# [Extracted information]

——

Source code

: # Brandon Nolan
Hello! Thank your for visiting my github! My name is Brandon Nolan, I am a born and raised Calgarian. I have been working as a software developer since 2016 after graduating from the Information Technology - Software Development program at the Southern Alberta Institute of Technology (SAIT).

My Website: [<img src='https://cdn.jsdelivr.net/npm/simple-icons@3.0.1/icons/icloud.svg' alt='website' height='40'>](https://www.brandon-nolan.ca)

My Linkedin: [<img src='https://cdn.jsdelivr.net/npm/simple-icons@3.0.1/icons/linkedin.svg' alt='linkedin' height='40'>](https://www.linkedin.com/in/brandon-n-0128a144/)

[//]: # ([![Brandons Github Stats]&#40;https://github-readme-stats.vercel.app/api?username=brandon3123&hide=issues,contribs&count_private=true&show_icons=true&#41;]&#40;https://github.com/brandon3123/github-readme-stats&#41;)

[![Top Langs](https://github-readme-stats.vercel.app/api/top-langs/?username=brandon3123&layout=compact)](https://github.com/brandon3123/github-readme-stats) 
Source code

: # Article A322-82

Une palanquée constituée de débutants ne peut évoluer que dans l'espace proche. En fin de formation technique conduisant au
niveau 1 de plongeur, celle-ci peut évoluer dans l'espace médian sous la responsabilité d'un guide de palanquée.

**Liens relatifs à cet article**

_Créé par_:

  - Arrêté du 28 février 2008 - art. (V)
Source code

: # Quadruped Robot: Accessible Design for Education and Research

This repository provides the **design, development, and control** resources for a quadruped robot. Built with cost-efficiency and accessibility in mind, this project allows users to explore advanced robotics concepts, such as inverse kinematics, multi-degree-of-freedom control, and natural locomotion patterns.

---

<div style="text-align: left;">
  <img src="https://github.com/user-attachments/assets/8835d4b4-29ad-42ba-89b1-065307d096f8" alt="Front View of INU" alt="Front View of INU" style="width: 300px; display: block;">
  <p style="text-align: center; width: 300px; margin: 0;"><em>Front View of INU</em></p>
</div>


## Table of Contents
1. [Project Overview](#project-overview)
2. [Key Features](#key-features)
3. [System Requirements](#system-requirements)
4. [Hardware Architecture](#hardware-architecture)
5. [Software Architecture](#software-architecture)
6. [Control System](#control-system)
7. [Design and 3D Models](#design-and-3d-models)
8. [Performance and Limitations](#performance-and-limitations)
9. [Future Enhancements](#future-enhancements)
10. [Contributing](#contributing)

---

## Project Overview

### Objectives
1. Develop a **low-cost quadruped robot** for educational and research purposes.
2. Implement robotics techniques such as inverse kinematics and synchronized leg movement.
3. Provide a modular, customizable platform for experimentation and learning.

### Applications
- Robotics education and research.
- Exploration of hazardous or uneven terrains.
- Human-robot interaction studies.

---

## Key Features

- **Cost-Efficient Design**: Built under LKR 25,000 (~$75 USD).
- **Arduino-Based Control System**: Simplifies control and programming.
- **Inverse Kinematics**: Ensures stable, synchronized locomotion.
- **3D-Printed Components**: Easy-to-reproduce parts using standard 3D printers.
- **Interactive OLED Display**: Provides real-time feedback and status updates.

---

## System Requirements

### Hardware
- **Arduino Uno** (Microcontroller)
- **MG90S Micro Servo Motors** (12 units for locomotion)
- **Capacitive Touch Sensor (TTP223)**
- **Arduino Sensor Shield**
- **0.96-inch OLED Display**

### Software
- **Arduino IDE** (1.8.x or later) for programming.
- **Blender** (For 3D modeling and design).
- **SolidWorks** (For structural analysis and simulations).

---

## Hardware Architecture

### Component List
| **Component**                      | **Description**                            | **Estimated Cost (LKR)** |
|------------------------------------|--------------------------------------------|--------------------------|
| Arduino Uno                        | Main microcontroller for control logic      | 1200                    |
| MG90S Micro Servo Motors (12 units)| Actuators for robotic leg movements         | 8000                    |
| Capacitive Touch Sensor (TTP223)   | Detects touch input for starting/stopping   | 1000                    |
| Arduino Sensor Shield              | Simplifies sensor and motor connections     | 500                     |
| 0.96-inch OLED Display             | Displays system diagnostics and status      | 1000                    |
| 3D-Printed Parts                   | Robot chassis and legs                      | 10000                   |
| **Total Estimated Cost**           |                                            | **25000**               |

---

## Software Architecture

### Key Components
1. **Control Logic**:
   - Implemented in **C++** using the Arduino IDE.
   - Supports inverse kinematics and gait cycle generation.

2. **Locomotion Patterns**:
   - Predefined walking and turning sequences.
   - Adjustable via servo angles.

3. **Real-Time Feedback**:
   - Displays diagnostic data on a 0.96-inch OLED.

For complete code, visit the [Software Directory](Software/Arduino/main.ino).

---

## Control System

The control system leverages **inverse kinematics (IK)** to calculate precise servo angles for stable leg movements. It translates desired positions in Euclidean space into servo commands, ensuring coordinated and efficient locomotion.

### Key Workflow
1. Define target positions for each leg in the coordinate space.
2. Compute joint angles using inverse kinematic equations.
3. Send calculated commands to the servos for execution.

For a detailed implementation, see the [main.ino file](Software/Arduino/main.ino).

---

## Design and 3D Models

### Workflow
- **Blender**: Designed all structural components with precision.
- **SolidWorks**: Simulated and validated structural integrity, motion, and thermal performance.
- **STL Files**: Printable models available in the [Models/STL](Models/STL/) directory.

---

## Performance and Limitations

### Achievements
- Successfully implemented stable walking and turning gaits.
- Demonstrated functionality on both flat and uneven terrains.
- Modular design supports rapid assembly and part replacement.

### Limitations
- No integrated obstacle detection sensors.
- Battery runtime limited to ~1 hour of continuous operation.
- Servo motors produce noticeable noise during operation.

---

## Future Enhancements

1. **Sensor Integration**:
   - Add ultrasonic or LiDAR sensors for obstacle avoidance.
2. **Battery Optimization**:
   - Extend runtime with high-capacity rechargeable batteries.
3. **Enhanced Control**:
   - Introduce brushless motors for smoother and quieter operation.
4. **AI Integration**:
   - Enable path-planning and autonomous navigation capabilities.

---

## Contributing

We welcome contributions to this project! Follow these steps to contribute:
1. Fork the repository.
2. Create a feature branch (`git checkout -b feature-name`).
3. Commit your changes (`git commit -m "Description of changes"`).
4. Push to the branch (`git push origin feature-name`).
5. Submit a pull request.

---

——

# [Your objective]
Copy each line of the data that contains the word "Capacitive", leaving the other lines out.

# [Answer to this task]
- **Capacitive Touch Sensor (TTP223)**
| Capacitive Touch Sensor (TTP223)   | Detects touch input for starting/stopping   | 1000                    |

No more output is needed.